What needs to be done - Restate all entries exactly. Skip the images.

━━━━━━━━━━━━━━━━

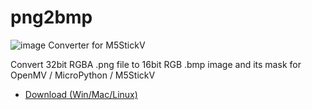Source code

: # png2bmp
![image Converter for M5StickV](https://user-images.githubusercontent.com/179872/63219062-a5aebb80-c1a4-11e9-85c7-ce1809da2f8a.png)

Convert 32bit RGBA .png file to 16bit RGB .bmp image and its mask for OpenMV / MicroPython / M5StickV

- [Download (Win/Mac/Linux)](https://github.com/ksasao/png2bmp/releases/tag/v1.0)

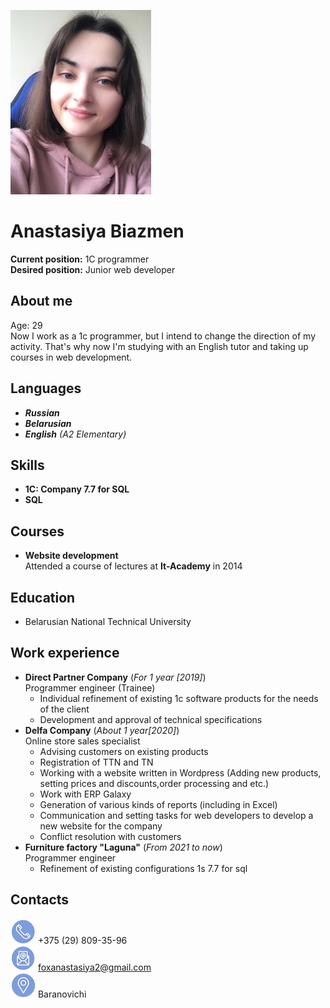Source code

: ![It`s my photo](Images/MyPhoto.jpg)
# Anastasiya Biazmen  
**Current position:** 1C programmer     
**Desired position:** Junior web developer    
## About me  
Age: 29  
Now I work as a 1c programmer, but I intend to change the direction of my activity. That's why now I'm studying with an English tutor and taking up courses in web development.  
## Languages  
- ***Russian***  
- ***Belarusian***
- ***English*** _(A2 Elementary)_  
## Skills  
- **1C: Company 7.7 for SQL**
- **SQL**  
## Courses  
- **Website development**  
Attended a course of lectures at **It-Academy** in 2014
## Education 
- Belarusian National Technical University
## Work experience
- **Direct Partner Company** (_For 1 year [2019]_)  
Programmer engineer (Trainee)  
   - Individual refinement of existing 1c software products for the needs of the client  
   - Development and approval of technical specifications  
- **Delfa Company** (_About 1 year[2020]_)   
Online store sales specialist
   - Advising customers on existing products   
   - Registration of TTN and TN 
   - Working with a website written in Wordpress (Adding new products, setting prices and discounts,order processing and etc.)
   - Work with ERP Galaxy
   - Generation of various kinds of reports (including in Excel)
   - Communication and setting tasks for web developers to develop a new website for the company
   - Conflict resolution with customers
- **Furniture factory "Laguna"** (_From 2021 to now_)  
Programmer engineer  
   - Refinement of existing configurations 1s 7.7 for sql  
## Contacts
   ![mobile image](Images/mob.jpg) +375 (29) 809-35-96  
   ![e-mail image](Images/mail.jpg) foxanastasiya2@gmail.com  
   ![location image](Images/loc.jpg) Baranovichi  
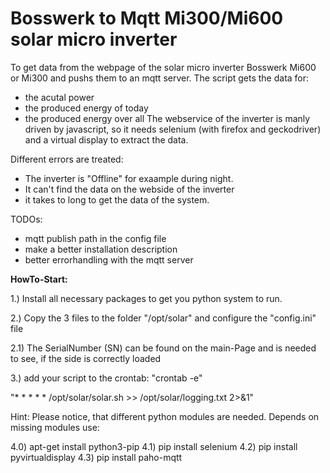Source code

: # Bosswerk to Mqtt Mi300/Mi600 solar micro inverter
To get data from the webpage of the solar micro inverter Bosswerk Mi600 or Mi300 and pushs them to an mqtt server.
The script gets the data for:
 - the acutal power
 - the produced energy of today
 - the produced energy over all
The webservice of the inverter is manly driven by javascript, so it needs selenium (with firefox and geckodriver) and a virtual display to extract the data.

Different errors are treated:
 - The inverter is "Offline" for exaample during night.
 - It can't find the data on the webside of the inverter
 - it takes to long to get the data of the system.

TODOs:
 - mqtt publish path in the config file
 - make a better installation description
 - better errorhandling with the mqtt server

<b>HowTo-Start:</b>

1.) Install all necessary packages to get you python system to run.

2.) Copy the 3 files to the folder "/opt/solar" and configure the "config.ini" file
 
2.1) The SerialNumber (SN) can be found on the main-Page and is needed to see, if the side is correctly loaded 

3.) add your script to the crontab: "crontab -e"

  "*  *   *   *   *     /opt/solar/solar.sh >> /opt/solar/logging.txt  2>&1"

Hint: Please notice, that different python modules are needed. Depends on missing modules use:

4.0) apt-get install python3-pip
4.1) pip install selenium
4.2) pip install pyvirtualdisplay
4.3) pip install paho-mqtt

━━━━━━━━━━━━━━━━

Written response -
Source code

: # png2bmp
![image Converter for M5StickV](https://user-images.githubusercontent.com/179872/63219062-a5aebb80-c1a4-11e9-85c7-ce1809da2f8a.png)

Convert 32bit RGBA .png file to 16bit RGB .bmp image and its mask for OpenMV / MicroPython / M5StickV

- [Download (Win/Mac/Linux)](https://github.com/ksasao/png2bmp/releases/tag/v1.0)

Source code

: ![It`s my photo](Images/MyPhoto.jpg)
# Anastasiya Biazmen  
**Current position:** 1C programmer     
**Desired position:** Junior web developer    
## About me  
Age: 29  
Now I work as a 1c programmer, but I intend to change the direction of my activity. That's why now I'm studying with an English tutor and taking up courses in web development.  
## Languages  
- ***Russian***  
- ***Belarusian***
- ***English*** _(A2 Elementary)_  
## Skills  
- **1C: Company 7.7 for SQL**
- **SQL**  
## Courses  
- **Website development**  
Attended a course of lectures at **It-Academy** in 2014
## Education 
- Belarusian National Technical University
## Work experience
- **Direct Partner Company** (_For 1 year [2019]_)  
Programmer engineer (Trainee)  
   - Individual refinement of existing 1c software products for the needs of the client  
   - Development and approval of technical specifications  
- **Delfa Company** (_About 1 year[2020]_)   
Online store sales specialist
   - Advising customers on existing products   
   - Registration of TTN and TN 
   - Working with a website written in Wordpress (Adding new products, setting prices and discounts,order processing and etc.)
   - Work with ERP Galaxy
   - Generation of various kinds of reports (including in Excel)
   - Communication and setting tasks for web developers to develop a new website for the company
   - Conflict resolution with customers
- **Furniture factory "Laguna"** (_From 2021 to now_)  
Programmer engineer  
   - Refinement of existing configurations 1s 7.7 for sql  
## Contacts
   ![mobile image](Images/mob.jpg) +375 (29) 809-35-96  
   ![e-mail image](Images/mail.jpg) foxanastasiya2@gmail.com  
   ![location image](Images/loc.jpg) Baranovichi  
Source code

: # Bosswerk to Mqtt Mi300/Mi600 solar micro inverter
To get data from the webpage of the solar micro inverter Bosswerk Mi600 or Mi300 and pushs them to an mqtt server.
The script gets the data for:
 - the acutal power
 - the produced energy of today
 - the produced energy over all
The webservice of the inverter is manly driven by javascript, so it needs selenium (with firefox and geckodriver) and a virtual display to extract the data.

Different errors are treated:
 - The inverter is "Offline" for exaample during night.
 - It can't find the data on the webside of the inverter
 - it takes to long to get the data of the system.

TODOs:
 - mqtt publish path in the config file
 - make a better installation description
 - better errorhandling with the mqtt server

<b>HowTo-Start:</b>

1.) Install all necessary packages to get you python system to run.

2.) Copy the 3 files to the folder "/opt/solar" and configure the "config.ini" file
 
2.1) The SerialNumber (SN) can be found on the main-Page and is needed to see, if the side is correctly loaded 

3.) add your script to the crontab: "crontab -e"

  "*  *   *   *   *     /opt/solar/solar.sh >> /opt/solar/logging.txt  2>&1"

Hint: Please notice, that different python modules are needed. Depends on missing modules use:

4.0) apt-get install python3-pip
4.1) pip install selenium
4.2) pip install pyvirtualdisplay
4.3) pip install paho-mqtt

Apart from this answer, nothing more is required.